### HOW TO COMPLETE THIS TASK
In the listing below, locate the line that contains "Pyxelというクラシックゲ" and the line that contains "source配下のファイルを一式ダウンロードし、以下のように実行してください。". Restate word for word those two lines and every line between them, and nothing else.

### EXTRACTED MATERIAL
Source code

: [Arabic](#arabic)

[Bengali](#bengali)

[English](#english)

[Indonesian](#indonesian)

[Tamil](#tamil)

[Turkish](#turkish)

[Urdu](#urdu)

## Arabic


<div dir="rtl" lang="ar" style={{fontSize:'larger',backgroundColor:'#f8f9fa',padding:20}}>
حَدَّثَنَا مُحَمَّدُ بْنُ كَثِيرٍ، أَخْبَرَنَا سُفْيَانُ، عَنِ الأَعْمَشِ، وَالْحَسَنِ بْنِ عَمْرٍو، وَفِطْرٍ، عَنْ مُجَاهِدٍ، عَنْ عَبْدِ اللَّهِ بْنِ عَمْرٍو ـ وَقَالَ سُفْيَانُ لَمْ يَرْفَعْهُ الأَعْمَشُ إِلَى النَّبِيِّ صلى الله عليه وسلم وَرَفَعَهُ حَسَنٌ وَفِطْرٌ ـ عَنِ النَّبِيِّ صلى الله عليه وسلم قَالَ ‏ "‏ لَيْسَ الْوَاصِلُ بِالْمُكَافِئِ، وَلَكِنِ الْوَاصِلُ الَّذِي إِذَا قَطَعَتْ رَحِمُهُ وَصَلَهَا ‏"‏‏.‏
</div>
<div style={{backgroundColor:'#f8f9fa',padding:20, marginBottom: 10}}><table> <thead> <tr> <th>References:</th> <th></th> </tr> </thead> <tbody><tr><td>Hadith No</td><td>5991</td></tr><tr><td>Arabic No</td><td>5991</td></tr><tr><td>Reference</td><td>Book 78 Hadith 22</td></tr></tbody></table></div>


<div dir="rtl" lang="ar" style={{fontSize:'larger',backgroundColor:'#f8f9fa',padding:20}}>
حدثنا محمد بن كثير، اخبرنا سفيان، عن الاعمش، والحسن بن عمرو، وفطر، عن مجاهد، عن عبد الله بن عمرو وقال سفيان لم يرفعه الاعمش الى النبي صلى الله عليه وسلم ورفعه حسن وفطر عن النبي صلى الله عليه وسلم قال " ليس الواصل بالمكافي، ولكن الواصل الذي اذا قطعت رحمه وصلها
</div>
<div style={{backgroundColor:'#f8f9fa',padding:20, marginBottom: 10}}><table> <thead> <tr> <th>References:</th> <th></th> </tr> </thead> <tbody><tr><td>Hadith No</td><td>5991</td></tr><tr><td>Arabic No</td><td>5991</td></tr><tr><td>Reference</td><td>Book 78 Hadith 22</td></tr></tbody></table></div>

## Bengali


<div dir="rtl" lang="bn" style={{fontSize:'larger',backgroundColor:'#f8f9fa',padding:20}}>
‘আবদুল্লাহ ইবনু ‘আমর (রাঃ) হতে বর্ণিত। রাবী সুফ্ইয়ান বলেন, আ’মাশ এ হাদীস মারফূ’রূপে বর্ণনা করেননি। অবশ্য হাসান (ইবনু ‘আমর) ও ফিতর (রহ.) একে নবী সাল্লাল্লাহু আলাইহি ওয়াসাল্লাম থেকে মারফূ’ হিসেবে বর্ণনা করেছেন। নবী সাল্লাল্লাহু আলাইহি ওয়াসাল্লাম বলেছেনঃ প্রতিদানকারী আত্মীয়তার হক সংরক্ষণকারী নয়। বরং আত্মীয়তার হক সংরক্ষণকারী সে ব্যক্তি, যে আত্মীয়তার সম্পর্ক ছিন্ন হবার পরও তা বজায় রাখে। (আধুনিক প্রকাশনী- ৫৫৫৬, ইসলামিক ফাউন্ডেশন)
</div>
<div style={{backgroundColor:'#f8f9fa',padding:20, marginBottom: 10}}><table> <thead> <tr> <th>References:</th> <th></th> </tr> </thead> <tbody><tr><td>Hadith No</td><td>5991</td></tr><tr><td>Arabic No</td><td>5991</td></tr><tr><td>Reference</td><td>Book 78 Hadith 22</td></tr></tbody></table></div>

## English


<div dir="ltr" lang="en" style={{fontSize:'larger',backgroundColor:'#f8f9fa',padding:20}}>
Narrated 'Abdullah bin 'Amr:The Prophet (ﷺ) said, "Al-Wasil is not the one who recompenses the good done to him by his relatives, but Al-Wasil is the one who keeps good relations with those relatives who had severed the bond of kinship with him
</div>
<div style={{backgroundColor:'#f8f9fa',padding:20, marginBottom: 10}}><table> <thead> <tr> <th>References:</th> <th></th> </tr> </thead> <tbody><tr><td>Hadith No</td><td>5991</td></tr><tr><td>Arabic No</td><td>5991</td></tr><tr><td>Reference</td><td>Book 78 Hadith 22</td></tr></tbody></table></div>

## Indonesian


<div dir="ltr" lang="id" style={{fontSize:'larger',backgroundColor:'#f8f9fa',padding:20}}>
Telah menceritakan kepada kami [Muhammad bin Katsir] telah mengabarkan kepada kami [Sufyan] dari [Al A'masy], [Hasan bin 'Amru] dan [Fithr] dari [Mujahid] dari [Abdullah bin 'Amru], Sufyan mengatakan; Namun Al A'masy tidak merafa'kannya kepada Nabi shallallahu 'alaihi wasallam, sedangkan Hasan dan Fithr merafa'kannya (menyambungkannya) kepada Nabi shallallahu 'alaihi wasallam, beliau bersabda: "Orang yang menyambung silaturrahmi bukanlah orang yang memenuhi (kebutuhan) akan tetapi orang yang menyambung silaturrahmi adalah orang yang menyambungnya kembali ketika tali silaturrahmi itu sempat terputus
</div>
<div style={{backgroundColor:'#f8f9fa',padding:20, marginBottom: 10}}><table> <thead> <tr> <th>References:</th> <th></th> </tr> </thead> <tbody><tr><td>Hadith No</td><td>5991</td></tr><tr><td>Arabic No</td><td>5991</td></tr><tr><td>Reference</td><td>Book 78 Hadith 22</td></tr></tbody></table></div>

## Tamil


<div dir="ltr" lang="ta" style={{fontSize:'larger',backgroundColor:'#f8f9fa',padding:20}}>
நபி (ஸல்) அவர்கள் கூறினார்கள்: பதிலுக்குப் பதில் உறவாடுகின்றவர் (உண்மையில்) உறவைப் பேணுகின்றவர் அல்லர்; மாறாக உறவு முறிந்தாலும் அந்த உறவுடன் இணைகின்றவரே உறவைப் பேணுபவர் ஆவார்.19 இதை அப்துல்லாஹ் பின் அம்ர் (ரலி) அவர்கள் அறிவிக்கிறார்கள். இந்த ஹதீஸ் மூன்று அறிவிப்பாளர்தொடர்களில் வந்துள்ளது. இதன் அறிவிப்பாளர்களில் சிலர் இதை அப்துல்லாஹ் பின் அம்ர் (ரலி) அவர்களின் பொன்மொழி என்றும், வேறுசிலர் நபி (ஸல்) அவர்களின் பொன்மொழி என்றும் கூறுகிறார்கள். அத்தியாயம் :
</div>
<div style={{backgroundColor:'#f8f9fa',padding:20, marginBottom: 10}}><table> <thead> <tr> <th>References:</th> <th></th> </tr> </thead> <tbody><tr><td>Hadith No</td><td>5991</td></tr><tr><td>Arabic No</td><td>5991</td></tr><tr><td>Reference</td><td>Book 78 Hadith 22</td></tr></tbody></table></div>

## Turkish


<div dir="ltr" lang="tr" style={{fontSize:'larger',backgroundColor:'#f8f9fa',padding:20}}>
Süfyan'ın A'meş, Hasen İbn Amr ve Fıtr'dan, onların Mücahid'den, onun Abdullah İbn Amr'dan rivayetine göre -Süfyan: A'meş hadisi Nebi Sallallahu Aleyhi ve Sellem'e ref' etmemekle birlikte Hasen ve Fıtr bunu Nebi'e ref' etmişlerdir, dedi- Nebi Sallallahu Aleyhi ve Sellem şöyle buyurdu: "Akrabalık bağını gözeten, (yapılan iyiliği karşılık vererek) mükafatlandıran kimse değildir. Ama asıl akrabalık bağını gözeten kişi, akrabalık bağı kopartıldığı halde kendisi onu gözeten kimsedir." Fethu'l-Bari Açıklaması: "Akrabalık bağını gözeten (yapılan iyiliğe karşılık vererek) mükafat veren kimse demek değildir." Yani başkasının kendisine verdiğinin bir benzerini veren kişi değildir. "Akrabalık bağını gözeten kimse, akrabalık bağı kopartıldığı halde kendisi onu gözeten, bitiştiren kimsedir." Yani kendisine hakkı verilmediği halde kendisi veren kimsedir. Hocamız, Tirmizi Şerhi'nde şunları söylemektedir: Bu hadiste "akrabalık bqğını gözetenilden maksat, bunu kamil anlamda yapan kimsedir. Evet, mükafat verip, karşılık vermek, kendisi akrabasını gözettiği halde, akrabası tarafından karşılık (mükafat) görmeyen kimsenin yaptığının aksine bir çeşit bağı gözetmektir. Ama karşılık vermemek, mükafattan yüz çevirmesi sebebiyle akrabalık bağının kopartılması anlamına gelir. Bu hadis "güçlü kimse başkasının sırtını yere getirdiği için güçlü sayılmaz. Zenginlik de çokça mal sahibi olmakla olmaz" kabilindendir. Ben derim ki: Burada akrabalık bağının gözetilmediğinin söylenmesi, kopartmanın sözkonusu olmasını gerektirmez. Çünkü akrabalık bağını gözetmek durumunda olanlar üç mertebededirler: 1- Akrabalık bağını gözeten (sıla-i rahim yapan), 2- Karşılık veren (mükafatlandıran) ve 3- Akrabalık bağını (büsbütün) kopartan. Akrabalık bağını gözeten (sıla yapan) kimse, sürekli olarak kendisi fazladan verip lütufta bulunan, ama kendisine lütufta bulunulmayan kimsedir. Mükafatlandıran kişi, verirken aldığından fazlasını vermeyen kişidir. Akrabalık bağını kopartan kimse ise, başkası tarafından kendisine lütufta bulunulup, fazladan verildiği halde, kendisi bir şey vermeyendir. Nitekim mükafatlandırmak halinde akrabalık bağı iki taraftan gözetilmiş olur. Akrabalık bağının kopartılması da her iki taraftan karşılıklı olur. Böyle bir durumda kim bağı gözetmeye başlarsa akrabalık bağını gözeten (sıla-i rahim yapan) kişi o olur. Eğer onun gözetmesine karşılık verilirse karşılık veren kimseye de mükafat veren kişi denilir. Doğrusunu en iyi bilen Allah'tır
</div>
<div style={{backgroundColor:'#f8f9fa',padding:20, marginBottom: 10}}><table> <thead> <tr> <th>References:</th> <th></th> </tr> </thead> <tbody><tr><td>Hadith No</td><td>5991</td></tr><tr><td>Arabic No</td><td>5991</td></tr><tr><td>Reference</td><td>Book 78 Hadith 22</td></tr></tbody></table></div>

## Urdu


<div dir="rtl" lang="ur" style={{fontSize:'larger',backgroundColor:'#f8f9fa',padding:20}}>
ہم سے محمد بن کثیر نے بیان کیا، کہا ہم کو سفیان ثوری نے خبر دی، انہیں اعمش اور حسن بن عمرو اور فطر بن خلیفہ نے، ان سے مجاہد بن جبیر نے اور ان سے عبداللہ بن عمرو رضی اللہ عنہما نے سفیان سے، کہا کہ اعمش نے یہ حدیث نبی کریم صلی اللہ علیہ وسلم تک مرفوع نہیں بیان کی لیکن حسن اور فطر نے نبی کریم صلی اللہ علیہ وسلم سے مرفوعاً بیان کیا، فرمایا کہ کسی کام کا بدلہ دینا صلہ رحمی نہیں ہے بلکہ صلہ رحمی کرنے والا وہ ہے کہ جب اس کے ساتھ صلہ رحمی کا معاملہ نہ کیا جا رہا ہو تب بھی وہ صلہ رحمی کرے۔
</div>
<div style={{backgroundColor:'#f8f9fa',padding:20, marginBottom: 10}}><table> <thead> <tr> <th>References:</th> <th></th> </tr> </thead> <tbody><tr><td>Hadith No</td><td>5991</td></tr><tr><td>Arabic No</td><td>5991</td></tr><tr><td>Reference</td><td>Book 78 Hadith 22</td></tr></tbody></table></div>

...

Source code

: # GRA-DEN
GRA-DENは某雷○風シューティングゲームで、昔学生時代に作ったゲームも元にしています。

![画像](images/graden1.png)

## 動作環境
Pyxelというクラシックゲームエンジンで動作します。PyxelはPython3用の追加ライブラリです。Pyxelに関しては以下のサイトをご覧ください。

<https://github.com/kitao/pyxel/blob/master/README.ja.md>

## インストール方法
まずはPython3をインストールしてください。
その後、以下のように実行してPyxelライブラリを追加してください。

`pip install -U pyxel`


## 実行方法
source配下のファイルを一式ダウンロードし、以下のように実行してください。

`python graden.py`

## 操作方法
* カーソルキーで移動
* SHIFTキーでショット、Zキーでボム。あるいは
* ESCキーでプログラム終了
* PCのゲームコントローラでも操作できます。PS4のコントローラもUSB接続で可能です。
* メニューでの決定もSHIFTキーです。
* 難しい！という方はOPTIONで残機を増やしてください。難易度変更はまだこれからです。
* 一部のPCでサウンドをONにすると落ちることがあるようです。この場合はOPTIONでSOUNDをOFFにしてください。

### ANSWER FOR THIS EXERCISE
Pyxelというクラシックゲームエンジンで動作します。PyxelはPython3用の追加ライブラリです。Pyxelに関しては以下のサイトをご覧ください。

<https://github.com/kitao/pyxel/blob/master/README.ja.md>

## インストール方法
まずはPython3をインストールしてください。
その後、以下のように実行してPyxelライブラリを追加してください。

`pip install -U pyxel`


## 実行方法
source配下のファイルを一式ダウンロードし、以下のように実行してください。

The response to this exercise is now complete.